The "Hidden" opportunity in low-loss materials for 5G

IDTechEx

When thinking of the applications of low-loss materials in 5G devices, the first that comes to mind for most is 5G smartphones. After all, low-loss materials are integral in enabling advanced 5G antennas-in-packages (AiP) for smartphones, and high-profile smartphone manufacturers like Apple have gone back and forth about which low-loss material they chose for their 5G antennas in their flagship phones like the iPhone. However, another 5G application for low-loss materials hiding in plain sight will act as an important driver for this US$1.8 billion market as forecast by IDTechEx: 5G customer premises equipment (CPEs).

5G Fixed Wireless Access (5G FWA) and CPEs

This application area is based on the increasing deployment of 5G fixed wireless access (FWA). FWA offers wireless internet access to homes and businesses without requiring the laying of fiber or cables to facilitate connectivity. FWA enables customers to get high-speed internet access with speeds comparable to wired broadband connections in places where fiber or cable installation is too expensive or difficult. While fixed wireless technologies based on 4G/LTE do exist, they cannot match the speeds of wired broadband and are also not economically viable to deploy.

However, this changes with the takeoff of 5G technologies. Next-generation 5G FWA products are expected to offer data transfer rates competitive with fiber broadband connections without the complexities introduced by fiber installation. The improvements in performance with 5G FWA can be partly attributed to the expected use of mmWave 5G frequency bands (greater than 24GHz) plus advanced antenna technologies such as massive MIMO and beamforming. IDTechEx expects that the total revenue for 5G FWA will reach nearly US$300 billion by 2033, as forecast in their report, "5G Market 2023-2033: Technology, Trends, Forecasts, Players".

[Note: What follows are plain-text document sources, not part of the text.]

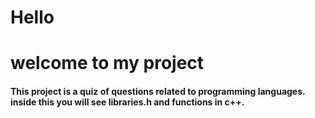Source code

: <h1> Hello</h1>
  <h1>welcome to my project</h1>

<h4> This project is a quiz of questions related to programming languages. inside this you will see libraries.h and functions in c++.</h4>

  

<div align="center"> 
  <img src"https://user-images.githubusercontent.com/86864451/148705163-2005519a-1250-4e44-9388-51c262797fa1.gif" width="700px">

  </div>

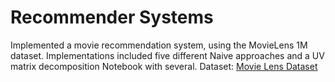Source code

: # Recommender Systems
Implemented a movie recommendation system, using the MovieLens 1M dataset. Implementations included five different Naive approaches and a UV matrix decomposition Notebook with several. Dataset: [Movie Lens Dataset](http://grouplens.org/datasets/movielens/)
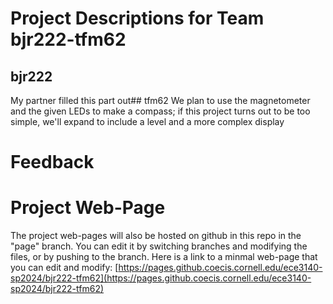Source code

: # Project Descriptions for Team bjr222-tfm62

## bjr222
My partner filled this part out## tfm62
We plan to use the magnetometer and the given LEDs to make a compass; if this project turns out to be too simple, we'll expand to include a level and a more complex display
# Feedback
# Project Web-Page

The project web-pages will also be hosted on github in this repo in the "page" branch. You can edit it by switching branches and modifying the files, or by pushing to the branch. Here is a link to a minmal web-page that you can edit and modify: [https://pages.github.coecis.cornell.edu/ece3140-sp2024/bjr222-tfm62](https://pages.github.coecis.cornell.edu/ece3140-sp2024/bjr222-tfm62)
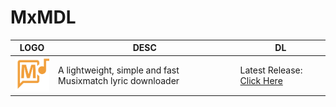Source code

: # MxMDL

| LOGO                                   | DESC                                                       | DL                                                                                 |
|----------------------------------------|------------------------------------------------------------|------------------------------------------------------------------------------------|
| <img src="Source/icon.png" width="64"> | A lightweight, simple and fast Musixmatch lyric downloader | Latest Release: [Click Here](http://github.com/ElliotCHEN37/MxMDL/releases/latest) |
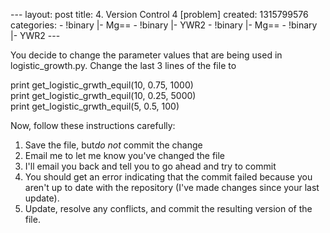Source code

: --- layout: post title: 4. Version Control 4 [problem] created:
1315799576 categories: - !binary |- Mg== - !binary |- YWR2 - !binary |-
Mg== - !binary |- YWR2 ---

You decide to change the parameter values that are being used in
logistic\_growth.py. Change the last 3 lines of the file to

print get\_logistic\_grwth\_equil(10, 0.75, 1000)\
print get\_logistic\_grwth\_equil(10, 0.25, 5000)\
print get\_logistic\_grwth\_equil(5, 0.5, 100)

Now, follow these instructions carefully:

1.  Save the file, but*do not* commit the change
2.  Email me to let me know you've changed the file
3.  I'll email you back and tell you to go ahead and try to commit
4.  You should get an error indicating that the commit failed because
    you aren't up to date with the repository (I've made changes since
    your last update).
5.  Update, resolve any conflicts, and commit the resulting version of
    the file.

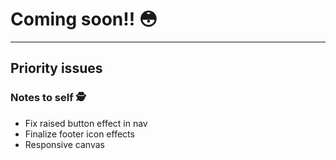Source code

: # Coming soon!! 😳
---

## Priority issues
### Notes to self 🕵

* Fix raised button effect in nav
* Finalize footer icon effects
* Responsive canvas
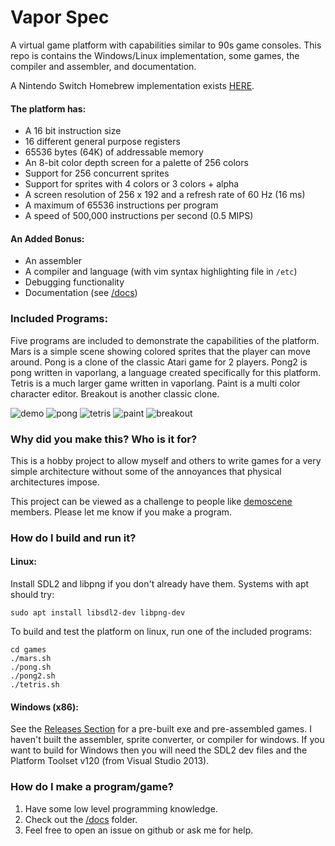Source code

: # Vapor Spec
A virtual game platform with capabilities similar to 90s game consoles. 
This repo is contains the Windows/Linux implementation, some games, the compiler and assembler, and documentation.

A Nintendo Switch Homebrew implementation exists [HERE](https://github.com/minkcv/vm-switch).

#### The platform has:
- A 16 bit instruction size
- 16 different general purpose registers
- 65536 bytes (64K) of addressable memory
- An 8-bit color depth screen for a palette of 256 colors
- Support for 256 concurrent sprites
- Support for sprites with 4 colors or 3 colors + alpha
- A screen resolution of 256 x 192 and a refresh rate of 60 Hz (16 ms)
- A maximum of 65536 instructions per program
- A speed of 500,000 instructions per second (0.5 MIPS)

#### An Added Bonus:
- An assembler
- A compiler and language (with vim syntax highlighting file in `/etc`)
- Debugging functionality
- Documentation (see [/docs](https://github.com/minkcv/vm/tree/master/docs))

### Included Programs:
Five programs are included to demonstrate the capabilities of the platform. Mars is a simple scene showing colored sprites that the player can move around. Pong is a clone of the classic Atari game for 2 players. Pong2 is pong written in vaporlang, a language created specifically for this platform. Tetris is a much larger game written in vaporlang. Paint is a multi color character editor. Breakout is another classic clone.

![demo](https://github.com/minkcv/vm/blob/master/etc/mars.png)
![pong](https://github.com/minkcv/vm/blob/master/etc/pong.png)
![tetris](https://github.com/minkcv/vm/blob/master/etc/tetris.png)
![paint](https://github.com/minkcv/vm/blob/master/etc/paint.png)
![breakout](https://github.com/minkcv/vm/blob/master/etc/breakout.png)

### Why did you make this? Who is it for?
This is a hobby project to allow myself and others to write games for a very simple architecture without some of the annoyances that physical architectures impose.

This project can be viewed as a challenge to people like  [demoscene](https://en.wikipedia.org/wiki/Demoscene) members. Please let me know if you make a program.

### How do I build and run it?
#### Linux:
Install SDL2 and libpng if you don't already have them. Systems with apt should try:

    sudo apt install libsdl2-dev libpng-dev

To build and test the platform on linux, run one of the included programs:

    cd games
    ./mars.sh
    ./pong.sh
    ./pong2.sh
    ./tetris.sh

#### Windows (x86):
See the [Releases Section](https://github.com/minkcv/vm/releases) for a pre-built exe and pre-assembled games.
I haven't built the assembler, sprite converter, or compiler for windows.
If you want to build for Windows then you will need the SDL2 dev files and the Platform Toolset v120 (from Visual Studio 2013).

### How do I make a program/game?
1. Have some low level programming knowledge.
2. Check out the [/docs](https://github.com/minkcv/vm/tree/master/docs) folder.
3. Feel free to open an issue on github or ask me for help.
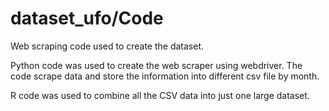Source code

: # dataset_ufo/Code

Web scraping code used to create the dataset.

Python code was used to create the web scraper using webdriver.
The code scrape data and store the information into different csv file by month.

R code was used to combine all the CSV data into just one large dataset.
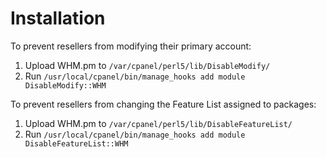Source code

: # Installation
To prevent resellers from modifying their primary account:
1. Upload WHM.pm to `/var/cpanel/perl5/lib/DisableModify/`
2. Run `/usr/local/cpanel/bin/manage_hooks add module DisableModify::WHM`

To prevent resellers from changing the Feature List assigned to packages:
1. Upload WHM.pm to `/var/cpanel/perl5/lib/DisableFeatureList/`
2. Run `/usr/local/cpanel/bin/manage_hooks add module DisableFeatureList::WHM`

Importantly, the implementation of 5G FWA requires customer premises equipment (CPEs) - devices in residences and businesses that can connect to a 5G access unit and create a high-speed Wi-Fi network within the building. CPEs are less comparable to base stations and more analogous to Wi-Fi repeaters. They receive 5G cellular signals from 5G base stations and then transform those cellular signals into Wi-Fi signals so more devices within the building, like laptops, can connect to the 5G network. It is clear that CPEs are integral for the future expansion of the 5G and FWA network into homes and businesses.

The Challenges of 5G FWA and CPEs

While 5G FWA sounds incredibly promising, it still faces challenges in its real-life application. The biggest challenge is that mmWave 5G radio transmission struggles with high transmission losses, which decreases its coverage area. Additionally, mmWave 5G signals are susceptible to disruption from environmental factors like rain and foliage. While advanced antenna technologies can help alleviate these issues, they are often expensive to implement, which is undesirable for a technology with limited commercial deployment, like 5G FWA. Clearly, the high transmission losses inherent with mmWave 5G present barriers to the global installation and propagation of 5G FWA.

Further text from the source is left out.